The former drug addict who found God and built a successful business
At his lowest point, Ryan Longmuir took drugs every day "just to feel normal".
He was also dealing them, and at one point faced a possible jail sentence.
Born in the Scottish new town of Cumbernauld, Ryan began experimenting with drugs when he was 12, initially because he was curious and had fallen in with likeminded friends.
"I tried everything - cocaine, Valium, ecstasy, speed, heroin... I'd go on benders for two or three days at a time, and I'd take five or 10 ecstasy tablets in one night," he says.
"From the age of 15 to 20 I took drugs every single day."
Thankfully for Ryan, everything changed when he was 20, and he has not touched drugs ever since. While the cynical may raise their eyebrows, Ryan, now 37, says he discovered God and quit overnight.
Without the drugs, he was able to get his life back, and aged 24 he launched a catering company called Regis Banqueting.
Today the 13-year-old business has blue-chip clients including mobile phone network O2, luxury carmaker Bentley, and investment bank JP Morgan.
With drugs his main interest and income at the time, Ryan left school in Cumbernauld, 13 miles north-east of Glasgow, aged 16.
Four years later he was dealing thousands of pounds worth of drugs a week, and if he continued he says it was clear that he would become a "big time gangster drug dealer".
Trying to run away from his lifestyle, Ryan decided in 2000 to go to New Zealand for a year in search of a fresh start.
But it fell apart just two weeks after he arrived, when New Zealand customs intercepted a package of 100 ecstasy pills that Ryan had posted to himself from Scotland.
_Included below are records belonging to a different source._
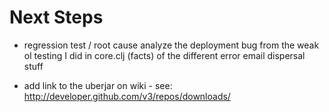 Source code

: Next Steps
=============================================

* regression test / root cause analyze the deployment bug from the weak ol testing I did
  in core.clj (facts) of the different error email dispersal stuff

* add link to the uberjar on wiki - see: http://developer.github.com/v3/repos/downloads/
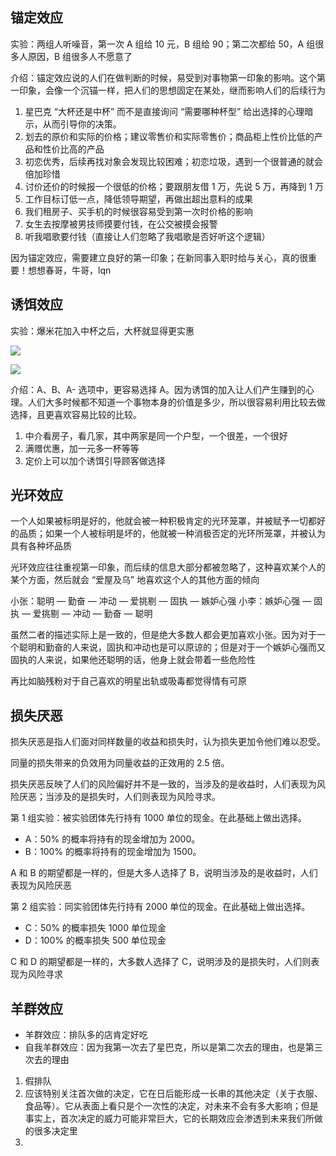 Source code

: ## 锚定效应
实验：两组人听噪音，第一次 A 组给 10 元，B 组给 90；第二次都给 50，A 组很多人原因，B 组很多人不愿意了

介绍：锚定效应说的人们在做判断的时候，易受到对事物第一印象的影响。这个第一印象，会像一个沉锚一样，把人们的思想固定在某处，继而影响人们的后续行为

1. 星巴克 “大杯还是中杯” 而不是直接询问 “需要哪种杯型” 给出选择的心理暗示，从而引导你的决策。
2. 划去的原价和实际的价格；建议零售价和实际零售价；商品柜上性价比低的产品和性价比高的产品
3. 初恋优秀，后续再找对象会发现比较困难；初恋垃圾，遇到一个很普通的就会倍加珍惜
4. 讨价还价的时候报一个很低的价格；要跟朋友借 1 万，先说 5 万，再降到 1 万
5. 工作目标订低一点，降低领导期望，再做出超出意料的成果
6. 我们租房子、买手机的时候很容易受到第一次时价格的影响
7. 女生去按摩被男技师摸要付钱，在公交被摸会报警
8. 听我唱歌要付钱（直接让人们忽略了我唱歌是否好听这个逻辑）

因为锚定效应，需要建立良好的第一印象；在新同事入职时给与关心，真的很重要！想想春哥，牛哥，lqn

## 诱饵效应
实验：爆米花加入中杯之后，大杯就显得更实惠

![](https://img.huxiucdn.com/article/content/202003/13/161316977718.jpg?imageView2/2/w/1000/format/jpg/interlace/1/q/85)

![](https://img.huxiucdn.com/article/content/202003/13/161316308889.jpg?imageView2/2/w/1000/format/jpg/interlace/1/q/85)

介绍：A、B、A- 选项中，更容易选择 A。因为诱饵的加入让人们产生赚到的心理。人们大多时候都不知道一个事物本身的价值是多少，所以很容易利用比较去做选择，且更喜欢容易比较的比较。

1. 中介看房子，看几家，其中两家是同一个户型，一个很差，一个很好
2. 满赠优惠，加一元多一杯等等
3. 定价上可以加个诱饵引导顾客做选择

## 光环效应
一个人如果被标明是好的，他就会被一种积极肯定的光环笼罩，并被赋予一切都好的品质；如果一个人被标明是坏的，他就被一种消极否定的光环所笼罩，并被认为具有各种坏品质

光环效应往往重视第一印象，而后续的信息大部分都被忽略了，这种喜欢某个人的某个方面，然后就会 “爱屋及乌” 地喜欢这个人的其他方面的倾向

小张：聪明 — 勤奋 — 冲动 — 爱挑剔 — 固执 — 嫉妒心强
小李：嫉妒心强 — 固执 — 爱挑剔 — 冲动 — 勤奋 — 聪明

虽然二者的描述实际上是一致的，但是绝大多数人都会更加喜欢小张。因为对于一个聪明和勤奋的人来说，固执和冲动也是可以原谅的；但是对于一个嫉妒心强而又固执的人来说，如果他还聪明的话，他身上就会带着一些危险性

再比如脑残粉对于自己喜欢的明星出轨或吸毒都觉得情有可原

## 损失厌恶
损失厌恶是指人们面对同样数量的收益和损失时，认为损失更加令他们难以忍受。

同量的损失带来的负效用为同量收益的正效用的 2.5 倍。

损失厌恶反映了人们的风险偏好并不是一致的，当涉及的是收益时，人们表现为风险厌恶；当涉及的是损失时，人们则表现为风险寻求。

第 1 组实验：被实验团体先行持有 1000 单位的现金。在此基础上做出选择。

+ A：50% 的概率将持有的现金增加为 2000。
+ B：100% 的概率将持有的现金增加为 1500。

A 和 B 的期望都是一样的，但是大多人选择了 B，说明当涉及的是收益时，人们表现为风险厌恶

第 2 组实验：同实验团体先行持有 2000 单位的现金。在此基础上做出选择。

+ C：50% 的概率损失 1000 单位现金
+ D：100% 的概率损失 500 单位现金

C 和 D 的期望都是一样的，大多数人选择了 C，说明涉及的是损失时，人们则表现为风险寻求

## 羊群效应
+ 羊群效应：排队多的店肯定好吃
+ 自我羊群效应：因为我第一次去了星巴克，所以是第二次去的理由，也是第三次去的理由

1. 假排队
2. 应该特别关注首次做的决定，它在日后能形成一长串的其他决定（关于衣服、食品等）。它从表面上看只是个一次性的决定，对未来不会有多大影响；但是事实上，首次决定的威力可能非常巨大，它的长期效应会渗透到未来我们所做的很多决定里
3.  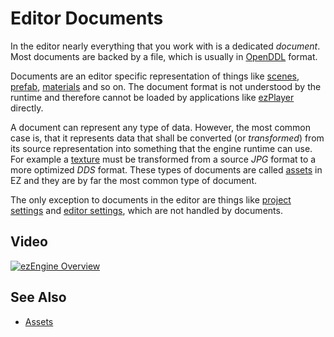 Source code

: # Editor Documents

In the editor nearly everything that you work with is a dedicated *document*. Most documents are backed by a file, which is usually in [OpenDDL](https://openddl.org/) format.

Documents are an editor specific representation of things like [scenes](../scenes/scene-editing.md), [prefab](../prefabs/prefabs-overview.md), [materials](../materials/materials-overview.md) and so on. The document format is not understood by the runtime and therefore cannot be loaded by applications like [ezPlayer](../tools/player.md) directly.

A document can represent any type of data. However, the most common case is, that it represents data that shall be converted (or *transformed*) from its source representation into something that the engine runtime can use. For example a [texture](../graphics/textures-overview.md) must be transformed from a source *JPG* format to a more optimized *DDS* format. These types of documents are called [assets](../assets/assets-overview.md) in EZ and they are by far the most common type of document.

The only exception to documents in the editor are things like [project settings](../projects/project-settings.md) and [editor settings](editor-settings.md), which are not handled by documents.

## Video

[![ezEngine Overview](https://img.youtube.com/vi/ky3HFWzuUk4/0.jpg)](https://www.youtube.com/watch?v=ky3HFWzuUk4)

## See Also


* [Assets](../assets/assets-overview.md)

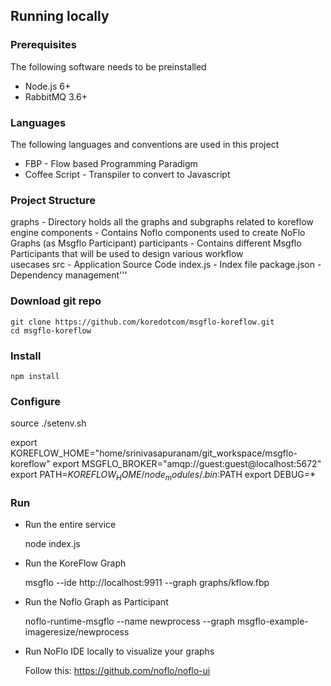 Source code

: ## Running locally

### Prerequisites

The following software needs to be preinstalled

* Node.js 6+
* RabbitMQ 3.6+

### Languages

The following languages and conventions are used in this project

* FBP - Flow based Programming Paradigm
* Coffee Script - Transpiler to convert to Javascript

### Project Structure
graphs - Directory holds all the graphs and subgraphs related to koreflow engine
components - Contains Noflo components used to create NoFlo Graphs (as Msgflo Participant)
participants - Contains different Msgflo Participants that will be used to design various workflow    
usecases
src - Application Source Code
index.js - Index file
package.json - Dependency management'''


### Download git repo

    git clone https://github.com/koredotcom/msgflo-koreflow.git
    cd msgflo-koreflow

### Install

    npm install
    
### Configure

source ./setenv.sh

export KOREFLOW_HOME="home/srinivasapuranam/git_workspace/msgflo-koreflow"
export MSGFLO_BROKER="amqp://guest:guest@localhost:5672"
export PATH=$KOREFLOW_HOME/node_modules/.bin:$PATH
export DEBUG=*

### Run

* Run the entire service

    node index.js

* Run the KoreFlow Graph

    msgflo --ide http://localhost:9911 --graph graphs/kflow.fbp

* Run the Noflo Graph as Participant

    noflo-runtime-msgflo --name newprocess --graph msgflo-example-imageresize/newprocess

* Run NoFlo IDE locally to visualize your graphs

    Follow this: https://github.com/noflo/noflo-ui

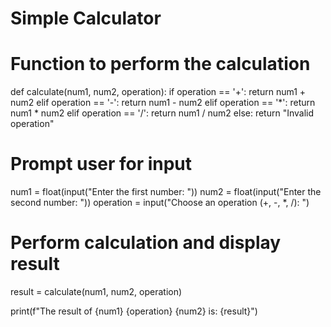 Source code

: # Simple Calculator


# Function to perform the calculation
def calculate(num1, num2, operation):
    if operation == '+':
        return num1 + num2
    elif operation == '-':
        return num1 - num2
    elif operation == '*':
        return num1 * num2
    elif operation == '/':
        return num1 / num2
    else:
        return "Invalid operation"


# Prompt user for input
num1 = float(input("Enter the first number: "))
num2 = float(input("Enter the second number: "))
operation = input("Choose an operation (+, -, *, /): ")

# Perform calculation and display result
result = calculate(num1, num2, operation)

print(f"The result of {num1} {operation} {num2} is: {result}")
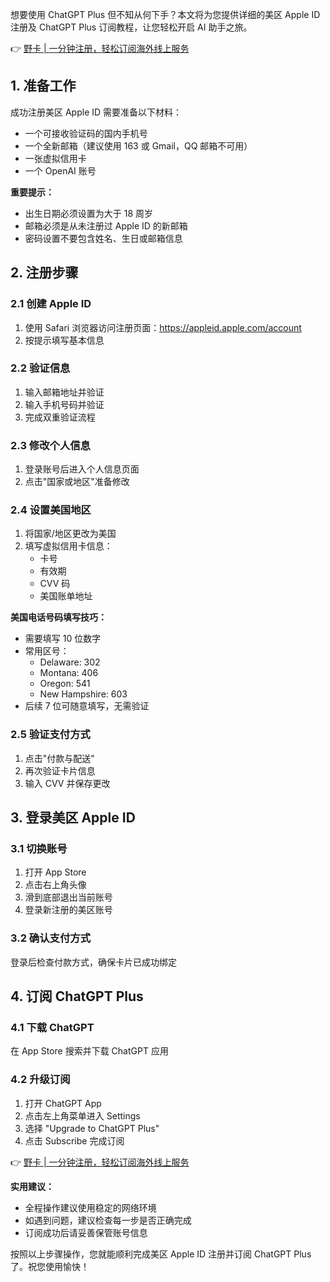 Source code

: 想要使用 ChatGPT Plus 但不知从何下手？本文将为您提供详细的美区 Apple ID 注册及 ChatGPT Plus 订阅教程，让您轻松开启 AI 助手之旅。

👉 [野卡 | 一分钟注册，轻松订阅海外线上服务](https://bit.ly/bewildcard)

## **1. 准备工作**

成功注册美区 Apple ID 需要准备以下材料：

- 一个可接收验证码的国内手机号
- 一个全新邮箱（建议使用 163 或 Gmail，QQ 邮箱不可用）
- 一张虚拟信用卡
- 一个 OpenAI 账号

**重要提示：**
- 出生日期必须设置为大于 18 周岁
- 邮箱必须是从未注册过 Apple ID 的新邮箱
- 密码设置不要包含姓名、生日或邮箱信息

## **2. 注册步骤**

### 2.1 创建 Apple ID
1. 使用 Safari 浏览器访问注册页面：https://appleid.apple.com/account
2. 按提示填写基本信息

### 2.2 验证信息
1. 输入邮箱地址并验证
2. 输入手机号码并验证
3. 完成双重验证流程

### 2.3 修改个人信息
1. 登录账号后进入个人信息页面
2. 点击"国家或地区"准备修改

### 2.4 设置美国地区
1. 将国家/地区更改为美国
2. 填写虚拟信用卡信息：
   - 卡号
   - 有效期
   - CVV 码
   - 美国账单地址

**美国电话号码填写技巧：**
- 需要填写 10 位数字
- 常用区号：
  - Delaware: 302
  - Montana: 406
  - Oregon: 541
  - New Hampshire: 603
- 后续 7 位可随意填写，无需验证

### 2.5 验证支付方式
1. 点击"付款与配送"
2. 再次验证卡片信息
3. 输入 CVV 并保存更改

## **3. 登录美区 Apple ID**

### 3.1 切换账号
1. 打开 App Store
2. 点击右上角头像
3. 滑到底部退出当前账号
4. 登录新注册的美区账号

### 3.2 确认支付方式
登录后检查付款方式，确保卡片已成功绑定

## **4. 订阅 ChatGPT Plus**

### 4.1 下载 ChatGPT
在 App Store 搜索并下载 ChatGPT 应用

### 4.2 升级订阅
1. 打开 ChatGPT App
2. 点击左上角菜单进入 Settings
3. 选择 "Upgrade to ChatGPT Plus"
4. 点击 Subscribe 完成订阅

👉 [野卡 | 一分钟注册，轻松订阅海外线上服务](https://bit.ly/bewildcard)

**实用建议：**
- 全程操作建议使用稳定的网络环境
- 如遇到问题，建议检查每一步是否正确完成
- 订阅成功后请妥善保管账号信息

按照以上步骤操作，您就能顺利完成美区 Apple ID 注册并订阅 ChatGPT Plus 了。祝您使用愉快！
Facing a jail term, he phoned a friend back in Scotland. She said that she would pray for him and suggested he do the same.
Ryan says: "I thought 'you're off your head' but I decided to try it, and I got down beside my bed and I said, 'I don't believe that there is a God, but if you're real then show me that you're real and I'll believe in you.'"
Out on bail, Ryan had to go to the police station every two days, but his appetite for drugs was undiminished.
It was only when he met two female hitchhikers that things changed. The women took him out for lunch, then to church, and allowed him to move in to their home.
"That was when I thought there was maybe something to this because why would two complete strangers do that? That was the catalyst for change."
Ryan says that discovering his faith was fast, and the change immediate. Drugs suddenly lost all appeal, and he threw all the substances that he had into the sea, and has been clean ever since.
"I know most people who have been taking drugs don't have that experience. Most people do ok for a bit then they relapse. Everyone's journey is different but that was mine."
While Ryan escaped jail time in New Zealand, his visa was revoked, and he returned to Scotland in May 2000.
He joined a church, the evangelical Freedom City Church in Cumbernauld, met his wife and got married.
To earn money he got a job working with drug and alcohol addicts, where he was able to draw on his own experience to try to help others to quit.
However, when the funding for his role ran out a few years later he found himself without work. It was then that the opportunity to start his own business came about.
His church wanted a catering company to run the cafe attached to their conference centre on an ad hoc basis, and the then-pastor suggested Ryan might fit the bill.
Despite having little to no catering experience he jumped at the chance and Regis Banqueting was formed. Ryan attended catering college alongside running the cafe and learned as he went along.
"I had to phone my mother-in-law to ask how you make steak pie," he says.
"I was young and naive. If I knew what I know now, I probably wouldn't have started it."
To help Ryan expand the business into contract catering, the Princes Trust, the UK start-up support charity led by the Prince of Wales, gave him a £5,000 loan.
While Ryan says the first three years were tough, with him taking a salary of just £6,000 in year one, over time the clients and contracts got bigger.
Cumbernauld-based Regis Banqueting now has 65 staff - 20 full-time and 40 part-time, many of whom are seasonal - and annual turnover is £1.3m.
Meanwhile, Ryan and the company have won a number of awards including the Royal Bank of Scotland's young business of the year crown, and director of the year from the Institute of Directors organisation.
Prof Eleanor Shaw, head of the Hunter Centre for Entrepreneurship at the University of Strathclyde, says it is Ryan's motivation and enthusiasm that helps make him such a success.
"Catering is a really difficult market to be competitive in, but he has such energy," she says. "He's very hardworking and is so motivated that it brushes off on everyone around him."
Looking back on his troubled youth, Ryan says he knows that his life might have turned out very differently.
As a result he tries to help others who face addiction and poverty, for instance by employing former addicts and ex-offenders among his staff.
He is also in the process of starting another company, alongside Regis, that will focus on creating a brand of casual dining restaurants, the first to be launched in Glasgow next year. The plan is to expand across Scotland and the UK before going international.
"I say to my wife sometimes that it's amazing how we're making more money than a doctor or lawyer - and we're making sandwiches," says Ryan.